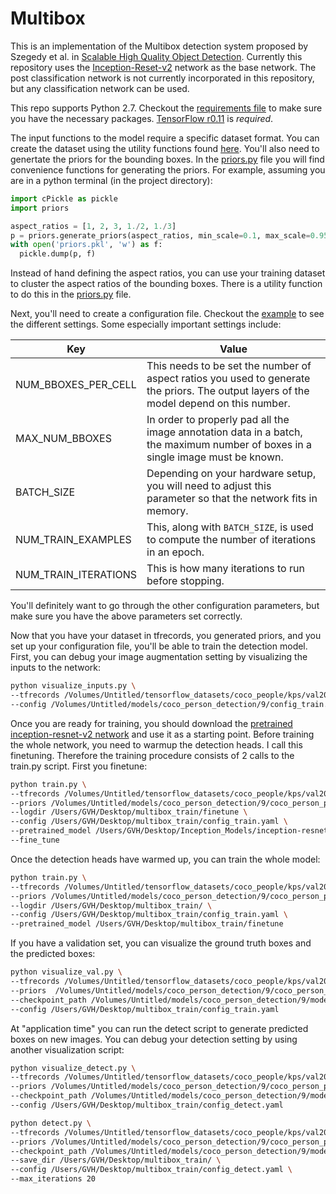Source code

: # Multibox

This is an implementation of the Multibox detection system proposed by Szegedy et al. in [Scalable High Quality Object Detection](https://arxiv.org/abs/1412.1441). Currently this repository uses the [Inception-Reset-v2](https://arxiv.org/abs/1602.07261) network as the base network. The post classification network is not currently incorporated in this repository, but any classification network can be used. 

This repo supports Python 2.7. Checkout the [requirements file](requirements.txt) to make sure you have the necessary packages. [TensorFlow r0.11](https://www.tensorflow.org/versions/r0.11/get_started/index.html) is *required*. 
 

The input functions to the model require a specific dataset format. You can create the dataset using the utility functions found [here](https://github.com/gvanhorn38/inception/tree/master/inputs). You'll also need to genertate the priors for the bounding boxes. In the [priors.py](priors.py) file you will find convenience functions for generating the priors. For example, assuming you are in a python terminal (in the project directory):

```python
import cPickle as pickle
import priors

aspect_ratios = [1, 2, 3, 1./2, 1./3]
p = priors.generate_priors(aspect_ratios, min_scale=0.1, max_scale=0.95, restrict_to_image_bounds=True)
with open('priors.pkl', 'w') as f:
  pickle.dump(p, f)
``` 

Instead of hand defining the aspect ratios, you can use your training dataset to cluster the aspect ratios of the bounding boxes. There is a utility function to do this in the [priors.py](priors.py) file. 

Next, you'll need to create a configuration file. Checkout the [example](config.yaml.example) to see the different settings. Some especially important settings include:

| Key | Value|
|-----|------|
| NUM_BBOXES_PER_CELL | This needs to be set the number of aspect ratios you used to generate the priors. The output layers of the model depend on this number. |
| MAX_NUM_BBOXES | In order to properly pad all the image annotation data in a batch, the maximum number of boxes in a single image must be known. |
| BATCH_SIZE | Depending on your hardware setup, you will need to adjust this parameter so that the network fits in memory. |
| NUM_TRAIN_EXAMPLES | This, along with `BATCH_SIZE`, is used to compute the number of iterations in an epoch. |
| NUM_TRAIN_ITERATIONS | This is how many iterations to run before stopping. |

You'll definitely want to go through the other configuration parameters, but make sure you have the above parameters set correctly.

Now that you have your dataset in tfrecords, you generated priors, and you set up your configuration file, you'll be able to train the detection model. First, you can debug your image augmentation setting by visualizing the inputs to the network:

```sh
python visualize_inputs.py \
--tfrecords /Volumes/Untitled/tensorflow_datasets/coco_people/kps/val2000/* \
--config /Volumes/Untitled/models/coco_person_detection/9/config_train.yaml
```

Once you are ready for training, you should download the [pretrained inception-resnet-v2 network](https://research.googleblog.com/2016/08/improving-inception-and-image.html) and use it as a starting point. Before training the whole network, you need to warmup the detection heads. I call this finetuning. Therefore the training procedure consists of 2 calls to the train.py script. First you finetune: 

```sh
python train.py \
--tfrecords /Volumes/Untitled/tensorflow_datasets/coco_people/kps/val2000/* \
--priors /Volumes/Untitled/models/coco_person_detection/9/coco_person_priors_7.pkl \
--logdir /Users/GVH/Desktop/multibox_train/finetune \
--config /Users/GVH/Desktop/multibox_train/config_train.yaml \
--pretrained_model /Users/GVH/Desktop/Inception_Models/inception-resnet-v2/inception_resnet_v2_2016_08_30.ckpt \
--fine_tune
```

Once the detection heads have warmed up, you can train the whole model:

```sh
python train.py \
--tfrecords /Volumes/Untitled/tensorflow_datasets/coco_people/kps/val2000/* \
--priors /Volumes/Untitled/models/coco_person_detection/9/coco_person_priors_7.pkl \
--logdir /Users/GVH/Desktop/multibox_train/ \
--config /Users/GVH/Desktop/multibox_train/config_train.yaml \
--pretrained_model /Users/GVH/Desktop/multibox_train/finetune
```

If you have a validation set, you can visualize the ground truth boxes and the predicted boxes:

```sh
python visualize_val.py \
--tfrecords /Volumes/Untitled/tensorflow_datasets/coco_people/kps/val2000/* \
--priors  /Volumes/Untitled/models/coco_person_detection/9/coco_person_priors_7.pkl \
--checkpoint_path /Volumes/Untitled/models/coco_person_detection/9/model.ckpt-300000 \
--config /Users/GVH/Desktop/multibox_train/config_train.yaml
```

At "application time" you can run the detect script to generate predicted boxes on new images. You can debug your detection setting by using another visualization script:

```sh
python visualize_detect.py \
--tfrecords /Volumes/Untitled/tensorflow_datasets/coco_people/kps/val2000/* \
--priors /Volumes/Untitled/models/coco_person_detection/9/coco_person_priors_7.pkl \
--checkpoint_path /Volumes/Untitled/models/coco_person_detection/9/model.ckpt-300000 \
--config /Users/GVH/Desktop/multibox_train/config_detect.yaml
```

```sh
python detect.py \
--tfrecords /Volumes/Untitled/tensorflow_datasets/coco_people/kps/val2000/* \
--priors /Volumes/Untitled/models/coco_person_detection/9/coco_person_priors_7.pkl \
--checkpoint_path /Volumes/Untitled/models/coco_person_detection/9/model.ckpt-300000 \
--save_dir /Users/GVH/Desktop/multibox_train/ \
--config /Users/GVH/Desktop/multibox_train/config_detect.yaml \
--max_iterations 20
```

> [Task requirements] For this exercise, find all lines in the records containing the word "number" and copy them.

> [Output]
| NUM_BBOXES_PER_CELL | This needs to be set the number of aspect ratios you used to generate the priors. The output layers of the model depend on this number. |
| MAX_NUM_BBOXES | In order to properly pad all the image annotation data in a batch, the maximum number of boxes in a single image must be known. |
| NUM_TRAIN_EXAMPLES | This, along with `BATCH_SIZE`, is used to compute the number of iterations in an epoch. |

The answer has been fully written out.